• **Work to complete**
Give the entries again, precisely as they were written.

=====

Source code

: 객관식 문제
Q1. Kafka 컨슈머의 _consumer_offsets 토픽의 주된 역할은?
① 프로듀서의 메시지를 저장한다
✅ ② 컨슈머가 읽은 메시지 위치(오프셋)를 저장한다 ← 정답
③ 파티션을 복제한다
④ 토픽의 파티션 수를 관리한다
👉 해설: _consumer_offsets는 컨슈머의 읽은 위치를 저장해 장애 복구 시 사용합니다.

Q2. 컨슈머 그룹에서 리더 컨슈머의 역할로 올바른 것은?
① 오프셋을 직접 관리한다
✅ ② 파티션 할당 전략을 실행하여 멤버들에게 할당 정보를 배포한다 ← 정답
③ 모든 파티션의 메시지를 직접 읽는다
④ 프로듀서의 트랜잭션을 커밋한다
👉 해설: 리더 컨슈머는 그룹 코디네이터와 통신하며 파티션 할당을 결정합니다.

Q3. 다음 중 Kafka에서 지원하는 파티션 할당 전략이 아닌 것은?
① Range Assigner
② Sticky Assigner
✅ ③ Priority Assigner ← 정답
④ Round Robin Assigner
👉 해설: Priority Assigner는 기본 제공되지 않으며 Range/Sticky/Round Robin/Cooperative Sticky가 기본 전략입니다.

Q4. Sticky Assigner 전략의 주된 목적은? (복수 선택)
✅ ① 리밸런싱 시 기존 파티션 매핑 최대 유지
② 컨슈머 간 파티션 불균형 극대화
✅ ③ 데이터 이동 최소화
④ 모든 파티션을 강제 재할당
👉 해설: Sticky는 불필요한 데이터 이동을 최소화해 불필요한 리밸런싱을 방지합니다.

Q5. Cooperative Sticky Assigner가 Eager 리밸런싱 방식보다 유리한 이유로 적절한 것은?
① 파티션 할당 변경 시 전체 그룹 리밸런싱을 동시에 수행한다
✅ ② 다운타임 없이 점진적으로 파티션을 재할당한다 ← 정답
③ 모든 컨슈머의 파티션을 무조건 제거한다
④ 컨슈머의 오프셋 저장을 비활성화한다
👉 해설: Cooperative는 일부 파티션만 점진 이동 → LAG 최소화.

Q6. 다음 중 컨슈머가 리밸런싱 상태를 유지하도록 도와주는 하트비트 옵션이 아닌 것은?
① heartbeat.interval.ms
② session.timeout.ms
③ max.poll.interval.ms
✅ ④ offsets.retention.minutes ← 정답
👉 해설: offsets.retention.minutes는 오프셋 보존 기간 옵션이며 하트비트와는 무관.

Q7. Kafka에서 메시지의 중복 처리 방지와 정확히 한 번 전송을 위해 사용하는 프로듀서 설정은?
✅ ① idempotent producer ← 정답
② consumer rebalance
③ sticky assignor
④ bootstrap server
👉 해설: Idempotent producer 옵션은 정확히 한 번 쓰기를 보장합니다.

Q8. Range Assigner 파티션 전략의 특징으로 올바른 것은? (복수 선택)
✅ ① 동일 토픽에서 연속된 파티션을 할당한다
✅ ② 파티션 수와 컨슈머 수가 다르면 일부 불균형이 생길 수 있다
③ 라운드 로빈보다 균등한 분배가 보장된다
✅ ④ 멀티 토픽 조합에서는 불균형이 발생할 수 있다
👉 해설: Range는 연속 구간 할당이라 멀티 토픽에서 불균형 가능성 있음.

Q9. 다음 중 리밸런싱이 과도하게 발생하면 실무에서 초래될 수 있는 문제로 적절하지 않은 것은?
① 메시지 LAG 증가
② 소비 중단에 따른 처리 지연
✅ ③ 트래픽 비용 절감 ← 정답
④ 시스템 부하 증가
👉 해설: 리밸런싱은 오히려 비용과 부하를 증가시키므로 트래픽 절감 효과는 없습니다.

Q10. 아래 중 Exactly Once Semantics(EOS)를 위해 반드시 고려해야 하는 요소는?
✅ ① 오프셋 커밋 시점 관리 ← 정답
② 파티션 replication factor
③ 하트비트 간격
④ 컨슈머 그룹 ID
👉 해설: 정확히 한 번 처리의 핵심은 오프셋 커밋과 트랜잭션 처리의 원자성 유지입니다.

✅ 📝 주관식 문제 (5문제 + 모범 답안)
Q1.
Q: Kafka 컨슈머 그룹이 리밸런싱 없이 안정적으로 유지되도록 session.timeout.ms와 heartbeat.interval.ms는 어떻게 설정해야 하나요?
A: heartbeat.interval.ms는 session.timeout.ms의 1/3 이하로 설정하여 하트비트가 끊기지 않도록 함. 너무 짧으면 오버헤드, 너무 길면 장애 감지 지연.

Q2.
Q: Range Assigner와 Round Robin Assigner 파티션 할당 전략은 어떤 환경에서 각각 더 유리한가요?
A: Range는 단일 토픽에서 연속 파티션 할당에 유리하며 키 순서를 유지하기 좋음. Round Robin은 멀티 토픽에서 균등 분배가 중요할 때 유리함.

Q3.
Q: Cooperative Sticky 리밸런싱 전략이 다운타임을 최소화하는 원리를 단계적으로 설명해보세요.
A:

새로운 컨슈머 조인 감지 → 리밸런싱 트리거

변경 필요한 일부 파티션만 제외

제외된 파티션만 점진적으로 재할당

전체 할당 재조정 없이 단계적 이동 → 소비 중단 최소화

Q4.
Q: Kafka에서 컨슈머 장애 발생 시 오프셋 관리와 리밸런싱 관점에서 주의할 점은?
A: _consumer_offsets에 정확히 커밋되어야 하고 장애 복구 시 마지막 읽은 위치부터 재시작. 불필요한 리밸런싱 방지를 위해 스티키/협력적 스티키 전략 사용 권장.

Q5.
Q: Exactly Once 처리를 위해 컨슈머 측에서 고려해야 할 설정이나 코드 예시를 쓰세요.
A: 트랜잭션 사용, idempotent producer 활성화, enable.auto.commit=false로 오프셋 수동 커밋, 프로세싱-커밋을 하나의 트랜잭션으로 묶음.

=====

• **Exercise response**
Source code

: 객관식 문제
Q1. Kafka 컨슈머의 _consumer_offsets 토픽의 주된 역할은?
① 프로듀서의 메시지를 저장한다
✅ ② 컨슈머가 읽은 메시지 위치(오프셋)를 저장한다 ← 정답
③ 파티션을 복제한다
④ 토픽의 파티션 수를 관리한다
👉 해설: _consumer_offsets는 컨슈머의 읽은 위치를 저장해 장애 복구 시 사용합니다.

Q2. 컨슈머 그룹에서 리더 컨슈머의 역할로 올바른 것은?
① 오프셋을 직접 관리한다
✅ ② 파티션 할당 전략을 실행하여 멤버들에게 할당 정보를 배포한다 ← 정답
③ 모든 파티션의 메시지를 직접 읽는다
④ 프로듀서의 트랜잭션을 커밋한다
👉 해설: 리더 컨슈머는 그룹 코디네이터와 통신하며 파티션 할당을 결정합니다.

Q3. 다음 중 Kafka에서 지원하는 파티션 할당 전략이 아닌 것은?
① Range Assigner
② Sticky Assigner
✅ ③ Priority Assigner ← 정답
④ Round Robin Assigner
👉 해설: Priority Assigner는 기본 제공되지 않으며 Range/Sticky/Round Robin/Cooperative Sticky가 기본 전략입니다.

Q4. Sticky Assigner 전략의 주된 목적은? (복수 선택)
✅ ① 리밸런싱 시 기존 파티션 매핑 최대 유지
② 컨슈머 간 파티션 불균형 극대화
✅ ③ 데이터 이동 최소화
④ 모든 파티션을 강제 재할당
👉 해설: Sticky는 불필요한 데이터 이동을 최소화해 불필요한 리밸런싱을 방지합니다.

Q5. Cooperative Sticky Assigner가 Eager 리밸런싱 방식보다 유리한 이유로 적절한 것은?
① 파티션 할당 변경 시 전체 그룹 리밸런싱을 동시에 수행한다
✅ ② 다운타임 없이 점진적으로 파티션을 재할당한다 ← 정답
③ 모든 컨슈머의 파티션을 무조건 제거한다
④ 컨슈머의 오프셋 저장을 비활성화한다
👉 해설: Cooperative는 일부 파티션만 점진 이동 → LAG 최소화.

Q6. 다음 중 컨슈머가 리밸런싱 상태를 유지하도록 도와주는 하트비트 옵션이 아닌 것은?
① heartbeat.interval.ms
② session.timeout.ms
③ max.poll.interval.ms
✅ ④ offsets.retention.minutes ← 정답
👉 해설: offsets.retention.minutes는 오프셋 보존 기간 옵션이며 하트비트와는 무관.

Q7. Kafka에서 메시지의 중복 처리 방지와 정확히 한 번 전송을 위해 사용하는 프로듀서 설정은?
✅ ① idempotent producer ← 정답
② consumer rebalance
③ sticky assignor
④ bootstrap server
👉 해설: Idempotent producer 옵션은 정확히 한 번 쓰기를 보장합니다.

Q8. Range Assigner 파티션 전략의 특징으로 올바른 것은? (복수 선택)
✅ ① 동일 토픽에서 연속된 파티션을 할당한다
✅ ② 파티션 수와 컨슈머 수가 다르면 일부 불균형이 생길 수 있다
③ 라운드 로빈보다 균등한 분배가 보장된다
✅ ④ 멀티 토픽 조합에서는 불균형이 발생할 수 있다
👉 해설: Range는 연속 구간 할당이라 멀티 토픽에서 불균형 가능성 있음.

Q9. 다음 중 리밸런싱이 과도하게 발생하면 실무에서 초래될 수 있는 문제로 적절하지 않은 것은?
① 메시지 LAG 증가
② 소비 중단에 따른 처리 지연
✅ ③ 트래픽 비용 절감 ← 정답
④ 시스템 부하 증가
👉 해설: 리밸런싱은 오히려 비용과 부하를 증가시키므로 트래픽 절감 효과는 없습니다.

Q10. 아래 중 Exactly Once Semantics(EOS)를 위해 반드시 고려해야 하는 요소는?
✅ ① 오프셋 커밋 시점 관리 ← 정답
② 파티션 replication factor
③ 하트비트 간격
④ 컨슈머 그룹 ID
👉 해설: 정확히 한 번 처리의 핵심은 오프셋 커밋과 트랜잭션 처리의 원자성 유지입니다.

✅ 📝 주관식 문제 (5문제 + 모범 답안)
Q1.
Q: Kafka 컨슈머 그룹이 리밸런싱 없이 안정적으로 유지되도록 session.timeout.ms와 heartbeat.interval.ms는 어떻게 설정해야 하나요?
A: heartbeat.interval.ms는 session.timeout.ms의 1/3 이하로 설정하여 하트비트가 끊기지 않도록 함. 너무 짧으면 오버헤드, 너무 길면 장애 감지 지연.

Q2.
Q: Range Assigner와 Round Robin Assigner 파티션 할당 전략은 어떤 환경에서 각각 더 유리한가요?
A: Range는 단일 토픽에서 연속 파티션 할당에 유리하며 키 순서를 유지하기 좋음. Round Robin은 멀티 토픽에서 균등 분배가 중요할 때 유리함.

Q3.
Q: Cooperative Sticky 리밸런싱 전략이 다운타임을 최소화하는 원리를 단계적으로 설명해보세요.
A:

새로운 컨슈머 조인 감지 → 리밸런싱 트리거

변경 필요한 일부 파티션만 제외

제외된 파티션만 점진적으로 재할당

전체 할당 재조정 없이 단계적 이동 → 소비 중단 최소화

Q4.
Q: Kafka에서 컨슈머 장애 발생 시 오프셋 관리와 리밸런싱 관점에서 주의할 점은?
A: _consumer_offsets에 정확히 커밋되어야 하고 장애 복구 시 마지막 읽은 위치부터 재시작. 불필요한 리밸런싱 방지를 위해 스티키/협력적 스티키 전략 사용 권장.

Q5.
Q: Exactly Once 처리를 위해 컨슈머 측에서 고려해야 할 설정이나 코드 예시를 쓰세요.
A: 트랜잭션 사용, idempotent producer 활성화, enable.auto.commit=false로 오프셋 수동 커밋, 프로세싱-커밋을 하나의 트랜잭션으로 묶음.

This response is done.